(Beginning of Records for the task)

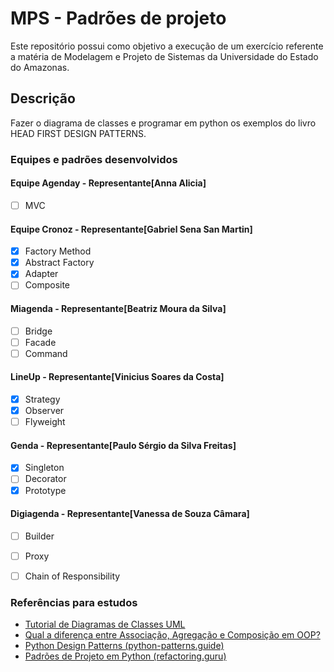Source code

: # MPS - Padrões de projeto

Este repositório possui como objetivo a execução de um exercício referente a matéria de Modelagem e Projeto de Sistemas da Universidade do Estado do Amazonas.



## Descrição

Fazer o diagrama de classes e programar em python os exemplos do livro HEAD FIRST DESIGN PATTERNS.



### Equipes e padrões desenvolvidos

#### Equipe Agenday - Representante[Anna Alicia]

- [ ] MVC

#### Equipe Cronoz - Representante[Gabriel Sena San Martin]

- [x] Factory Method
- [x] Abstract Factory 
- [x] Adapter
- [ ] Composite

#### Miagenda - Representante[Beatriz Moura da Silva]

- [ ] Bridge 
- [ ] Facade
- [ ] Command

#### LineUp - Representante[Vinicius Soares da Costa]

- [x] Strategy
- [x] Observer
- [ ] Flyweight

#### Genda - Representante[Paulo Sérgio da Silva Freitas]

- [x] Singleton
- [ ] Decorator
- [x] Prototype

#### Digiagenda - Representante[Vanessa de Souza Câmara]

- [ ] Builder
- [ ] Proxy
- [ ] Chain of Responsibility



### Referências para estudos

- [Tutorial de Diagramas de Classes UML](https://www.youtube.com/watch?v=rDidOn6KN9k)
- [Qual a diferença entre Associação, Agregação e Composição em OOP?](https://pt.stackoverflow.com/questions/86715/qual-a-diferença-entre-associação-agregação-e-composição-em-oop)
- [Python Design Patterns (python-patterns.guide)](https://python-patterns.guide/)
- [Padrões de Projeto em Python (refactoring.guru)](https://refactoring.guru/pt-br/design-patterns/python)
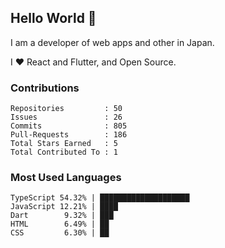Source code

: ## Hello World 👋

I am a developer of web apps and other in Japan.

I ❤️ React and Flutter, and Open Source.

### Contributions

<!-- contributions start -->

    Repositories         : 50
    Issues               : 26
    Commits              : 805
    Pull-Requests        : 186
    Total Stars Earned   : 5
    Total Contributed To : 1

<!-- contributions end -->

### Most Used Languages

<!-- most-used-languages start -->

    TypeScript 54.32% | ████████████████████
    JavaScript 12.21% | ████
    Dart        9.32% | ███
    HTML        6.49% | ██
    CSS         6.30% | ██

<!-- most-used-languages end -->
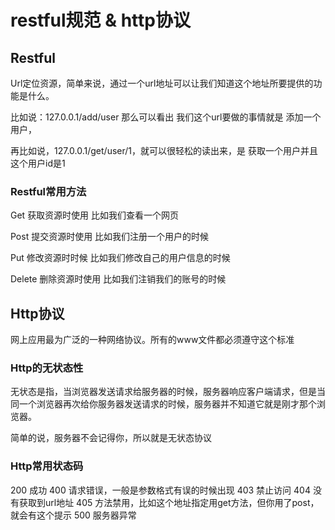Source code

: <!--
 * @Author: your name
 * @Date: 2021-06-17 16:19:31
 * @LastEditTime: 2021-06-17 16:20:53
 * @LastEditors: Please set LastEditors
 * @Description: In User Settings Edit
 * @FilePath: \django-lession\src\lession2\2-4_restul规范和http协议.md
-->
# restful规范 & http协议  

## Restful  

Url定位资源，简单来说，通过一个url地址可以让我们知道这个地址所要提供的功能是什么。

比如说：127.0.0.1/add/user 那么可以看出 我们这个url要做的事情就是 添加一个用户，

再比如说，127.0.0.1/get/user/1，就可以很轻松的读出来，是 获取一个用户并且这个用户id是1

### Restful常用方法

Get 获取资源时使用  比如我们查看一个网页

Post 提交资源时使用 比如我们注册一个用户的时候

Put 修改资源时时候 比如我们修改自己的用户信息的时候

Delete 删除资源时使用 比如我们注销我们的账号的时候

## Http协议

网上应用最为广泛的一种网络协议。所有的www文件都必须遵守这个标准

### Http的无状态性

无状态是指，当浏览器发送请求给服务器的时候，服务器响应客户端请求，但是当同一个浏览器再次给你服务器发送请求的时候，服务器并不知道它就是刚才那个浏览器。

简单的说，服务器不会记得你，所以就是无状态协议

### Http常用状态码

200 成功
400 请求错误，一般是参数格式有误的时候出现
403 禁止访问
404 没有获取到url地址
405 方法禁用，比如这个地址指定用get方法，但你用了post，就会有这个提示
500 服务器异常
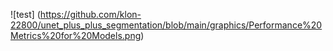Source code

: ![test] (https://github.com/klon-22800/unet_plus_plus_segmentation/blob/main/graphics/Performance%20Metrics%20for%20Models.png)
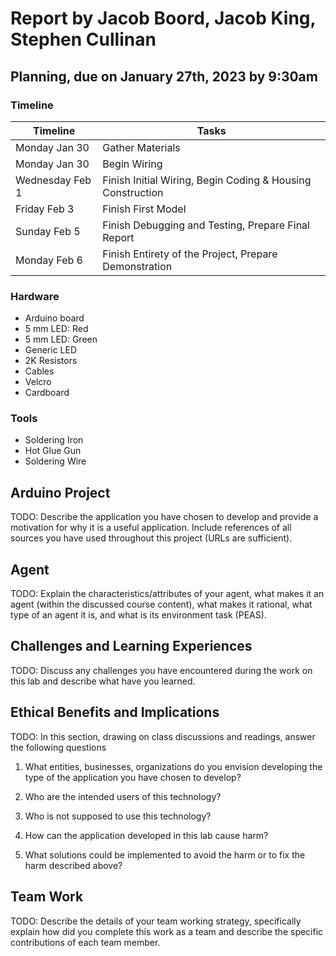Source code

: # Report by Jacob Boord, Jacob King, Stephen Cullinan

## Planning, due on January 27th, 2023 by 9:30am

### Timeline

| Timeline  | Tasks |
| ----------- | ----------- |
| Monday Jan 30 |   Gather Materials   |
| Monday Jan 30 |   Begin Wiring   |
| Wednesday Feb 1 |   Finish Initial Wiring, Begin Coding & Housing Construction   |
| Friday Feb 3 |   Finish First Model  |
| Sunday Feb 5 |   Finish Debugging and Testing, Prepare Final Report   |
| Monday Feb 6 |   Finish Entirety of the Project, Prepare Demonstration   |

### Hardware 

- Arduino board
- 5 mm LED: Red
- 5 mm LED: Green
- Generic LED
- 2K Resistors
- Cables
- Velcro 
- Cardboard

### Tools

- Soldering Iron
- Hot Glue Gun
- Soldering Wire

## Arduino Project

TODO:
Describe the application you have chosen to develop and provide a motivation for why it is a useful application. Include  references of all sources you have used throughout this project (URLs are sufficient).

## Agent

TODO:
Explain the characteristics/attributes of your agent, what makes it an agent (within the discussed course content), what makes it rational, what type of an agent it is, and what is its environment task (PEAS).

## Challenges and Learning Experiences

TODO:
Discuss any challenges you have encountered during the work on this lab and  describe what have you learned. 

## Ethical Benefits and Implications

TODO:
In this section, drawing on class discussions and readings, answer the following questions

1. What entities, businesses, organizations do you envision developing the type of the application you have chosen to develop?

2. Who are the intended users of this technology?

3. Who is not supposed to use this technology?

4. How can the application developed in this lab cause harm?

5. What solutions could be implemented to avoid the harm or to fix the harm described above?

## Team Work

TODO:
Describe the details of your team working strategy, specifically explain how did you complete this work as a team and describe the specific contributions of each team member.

(End of Records for the task)
(Beginning of Records for the task)

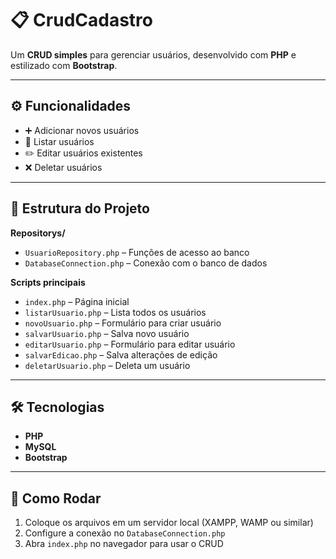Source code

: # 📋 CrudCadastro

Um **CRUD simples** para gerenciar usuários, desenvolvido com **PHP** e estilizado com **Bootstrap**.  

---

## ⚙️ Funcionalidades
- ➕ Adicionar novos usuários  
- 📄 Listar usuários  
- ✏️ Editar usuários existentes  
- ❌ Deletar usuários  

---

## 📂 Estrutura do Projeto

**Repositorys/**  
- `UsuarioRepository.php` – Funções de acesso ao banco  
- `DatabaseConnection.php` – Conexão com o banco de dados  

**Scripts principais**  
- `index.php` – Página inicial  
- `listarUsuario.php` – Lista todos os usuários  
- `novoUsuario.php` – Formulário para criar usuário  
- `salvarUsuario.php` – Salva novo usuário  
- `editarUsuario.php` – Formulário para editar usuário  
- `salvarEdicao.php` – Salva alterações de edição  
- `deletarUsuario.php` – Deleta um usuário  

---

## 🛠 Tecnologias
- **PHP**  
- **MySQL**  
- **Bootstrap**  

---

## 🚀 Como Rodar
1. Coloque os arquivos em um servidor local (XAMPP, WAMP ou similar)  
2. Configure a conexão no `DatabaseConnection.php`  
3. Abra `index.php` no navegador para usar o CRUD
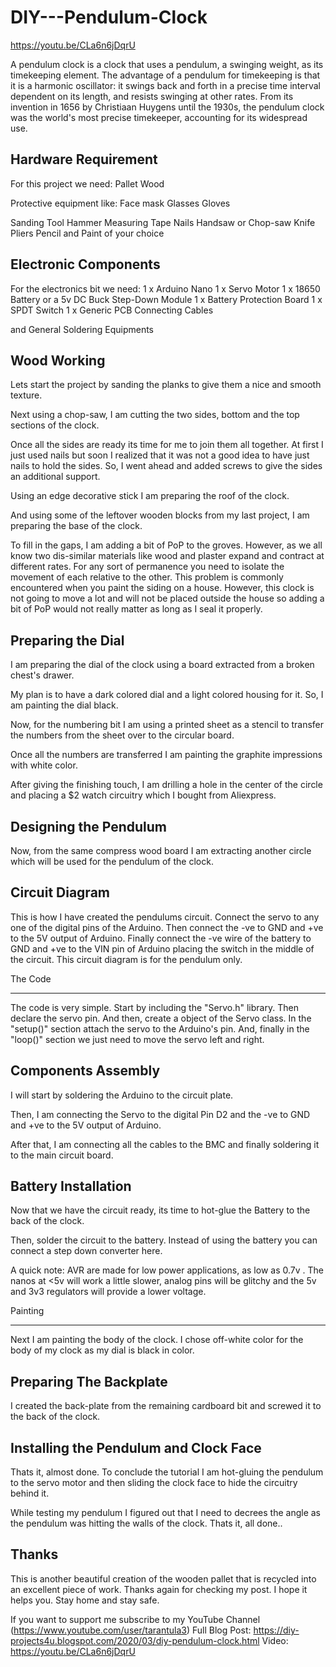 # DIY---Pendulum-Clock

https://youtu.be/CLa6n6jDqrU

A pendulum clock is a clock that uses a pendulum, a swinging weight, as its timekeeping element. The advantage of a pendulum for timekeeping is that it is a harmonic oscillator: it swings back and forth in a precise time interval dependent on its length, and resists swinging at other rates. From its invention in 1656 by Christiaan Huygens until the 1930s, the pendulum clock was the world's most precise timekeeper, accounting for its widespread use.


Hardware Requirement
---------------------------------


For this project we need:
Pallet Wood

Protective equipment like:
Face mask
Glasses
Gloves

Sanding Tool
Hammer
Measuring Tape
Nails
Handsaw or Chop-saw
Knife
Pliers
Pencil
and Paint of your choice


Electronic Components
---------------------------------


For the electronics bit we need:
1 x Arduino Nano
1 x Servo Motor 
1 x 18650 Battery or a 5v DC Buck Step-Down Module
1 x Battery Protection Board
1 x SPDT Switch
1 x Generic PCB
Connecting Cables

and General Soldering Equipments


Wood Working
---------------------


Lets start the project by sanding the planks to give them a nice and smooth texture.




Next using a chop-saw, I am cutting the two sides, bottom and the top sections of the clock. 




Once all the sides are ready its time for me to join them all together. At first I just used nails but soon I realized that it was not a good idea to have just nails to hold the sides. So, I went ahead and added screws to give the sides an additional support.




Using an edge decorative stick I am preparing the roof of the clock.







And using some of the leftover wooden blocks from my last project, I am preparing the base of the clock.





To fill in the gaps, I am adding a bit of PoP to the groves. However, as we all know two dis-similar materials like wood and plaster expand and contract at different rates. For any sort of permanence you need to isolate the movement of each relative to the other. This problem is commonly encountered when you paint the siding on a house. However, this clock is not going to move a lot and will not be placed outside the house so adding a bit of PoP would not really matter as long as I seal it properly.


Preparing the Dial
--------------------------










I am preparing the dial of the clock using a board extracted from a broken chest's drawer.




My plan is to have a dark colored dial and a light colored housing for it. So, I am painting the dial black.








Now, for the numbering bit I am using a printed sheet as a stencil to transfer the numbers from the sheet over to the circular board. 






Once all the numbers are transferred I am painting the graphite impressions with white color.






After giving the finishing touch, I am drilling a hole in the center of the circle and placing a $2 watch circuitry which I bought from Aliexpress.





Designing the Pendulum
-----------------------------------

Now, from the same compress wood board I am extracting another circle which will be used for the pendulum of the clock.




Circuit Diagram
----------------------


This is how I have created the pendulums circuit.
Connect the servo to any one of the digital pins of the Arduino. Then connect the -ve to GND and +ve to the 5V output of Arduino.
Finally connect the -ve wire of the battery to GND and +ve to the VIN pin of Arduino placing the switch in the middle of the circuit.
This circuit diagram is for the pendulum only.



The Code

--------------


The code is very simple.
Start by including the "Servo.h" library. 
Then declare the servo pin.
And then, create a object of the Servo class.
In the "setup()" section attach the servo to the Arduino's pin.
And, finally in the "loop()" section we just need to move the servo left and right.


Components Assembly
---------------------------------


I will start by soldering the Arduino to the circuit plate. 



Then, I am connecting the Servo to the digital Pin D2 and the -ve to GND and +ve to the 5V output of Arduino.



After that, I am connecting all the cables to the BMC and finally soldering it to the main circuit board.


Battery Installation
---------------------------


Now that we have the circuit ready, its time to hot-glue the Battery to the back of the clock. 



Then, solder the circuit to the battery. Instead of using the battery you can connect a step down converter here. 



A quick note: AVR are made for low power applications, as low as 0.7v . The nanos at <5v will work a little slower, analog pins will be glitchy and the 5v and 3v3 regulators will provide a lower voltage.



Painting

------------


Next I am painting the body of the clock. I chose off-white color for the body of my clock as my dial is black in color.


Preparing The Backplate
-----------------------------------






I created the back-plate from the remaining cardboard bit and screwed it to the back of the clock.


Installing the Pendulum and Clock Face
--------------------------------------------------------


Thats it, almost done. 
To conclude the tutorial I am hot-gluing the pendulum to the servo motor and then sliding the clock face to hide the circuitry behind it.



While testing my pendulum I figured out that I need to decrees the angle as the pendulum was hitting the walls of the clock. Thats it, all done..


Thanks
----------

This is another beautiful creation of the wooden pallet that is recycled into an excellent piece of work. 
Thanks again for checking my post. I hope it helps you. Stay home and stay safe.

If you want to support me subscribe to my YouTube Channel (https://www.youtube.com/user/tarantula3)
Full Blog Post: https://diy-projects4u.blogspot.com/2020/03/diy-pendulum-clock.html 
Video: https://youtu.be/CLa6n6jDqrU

(End of Records for the task)
(Beginning of Records for the task)

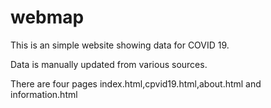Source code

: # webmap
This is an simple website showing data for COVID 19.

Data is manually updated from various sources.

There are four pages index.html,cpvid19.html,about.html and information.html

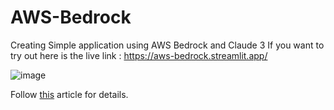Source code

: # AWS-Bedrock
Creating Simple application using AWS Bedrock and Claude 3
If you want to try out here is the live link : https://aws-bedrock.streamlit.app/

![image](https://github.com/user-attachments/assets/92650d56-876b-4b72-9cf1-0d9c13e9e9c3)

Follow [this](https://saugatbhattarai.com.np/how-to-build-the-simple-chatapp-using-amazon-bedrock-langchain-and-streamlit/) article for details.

(End of Records for the task)

Work order
Reproduce the lines of the entries above from the one with "### Timeline" to the one with "Sunday Feb 5", both included, exactly and without any other line.

Task solution
### Timeline

| Timeline  | Tasks |
| ----------- | ----------- |
| Monday Jan 30 |   Gather Materials   |
| Monday Jan 30 |   Begin Wiring   |
| Wednesday Feb 1 |   Finish Initial Wiring, Begin Coding & Housing Construction   |
| Friday Feb 3 |   Finish First Model  |
| Sunday Feb 5 |   Finish Debugging and Testing, Prepare Final Report   |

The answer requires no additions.